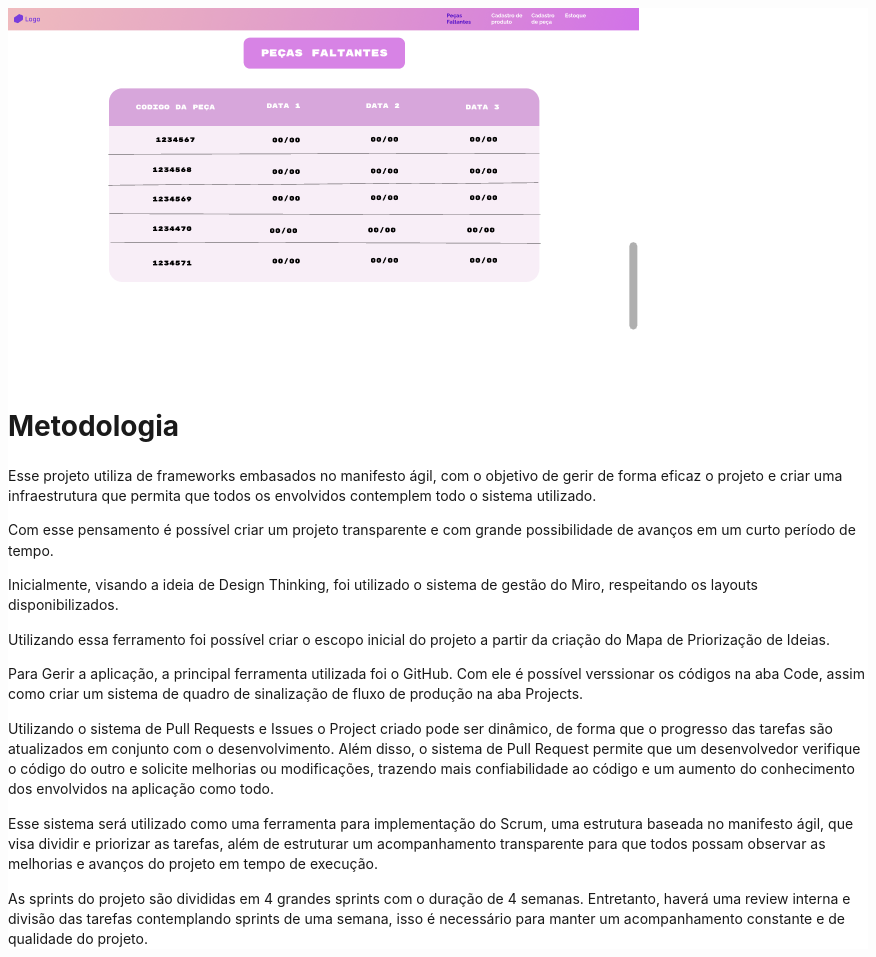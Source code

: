 </p>

<p style="align: center;">
<img src="./images/faltantes.png">
</p>

# Metodologia

Esse projeto utiliza de frameworks embasados no manifesto ágil, com o objetivo de gerir de forma eficaz o projeto e criar uma infraestrutura que permita que todos os envolvidos contemplem todo o sistema utilizado.

Com esse pensamento é possível criar um projeto transparente e com grande possibilidade de avanços em um curto período de tempo.

Inicialmente, visando a ideia de Design Thinking, foi utilizado o sistema de gestão do Miro, respeitando os layouts disponibilizados.

Utilizando essa ferramento foi possível criar o escopo inicial do projeto a partir da criação do Mapa de Priorização de Ideias.

Para Gerir a aplicação, a principal ferramenta utilizada foi o GitHub. Com ele é possível verssionar os códigos na aba Code, assim como criar um sistema de quadro de sinalização de fluxo de produção na aba Projects.

Utilizando o sistema de Pull Requests e Issues o Project criado pode ser dinâmico, de forma que o progresso das tarefas são atualizados em conjunto com o desenvolvimento. Além disso, o sistema de Pull Request permite que um desenvolvedor verifique o código do outro e solicite melhorias ou modificações, trazendo mais confiabilidade ao código e um aumento do conhecimento dos envolvidos na aplicação como todo.

Esse sistema será utilizado como uma ferramenta para implementação do Scrum, uma estrutura baseada no manifesto ágil, que visa dividir e priorizar as tarefas, além de estruturar um acompanhamento transparente para que todos possam observar as melhorias e avanços do projeto em tempo de execução.

As sprints do projeto são divididas em 4 grandes sprints com o duração de 4 semanas. Entretanto, haverá uma review interna e divisão das tarefas contemplando sprints de uma semana, isso é necessário para manter um acompanhamento constante e de qualidade do projeto.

-=-=-

## About this exercise
Once the line with "Inicialmente, visando a" is found in the records above, print exactly that line and every line after it through the line with "Para Gerir a".

## Solution
Inicialmente, visando a ideia de Design Thinking, foi utilizado o sistema de gestão do Miro, respeitando os layouts disponibilizados.

Utilizando essa ferramento foi possível criar o escopo inicial do projeto a partir da criação do Mapa de Priorização de Ideias.

Para Gerir a aplicação, a principal ferramenta utilizada foi o GitHub. Com ele é possível verssionar os códigos na aba Code, assim como criar um sistema de quadro de sinalização de fluxo de produção na aba Projects.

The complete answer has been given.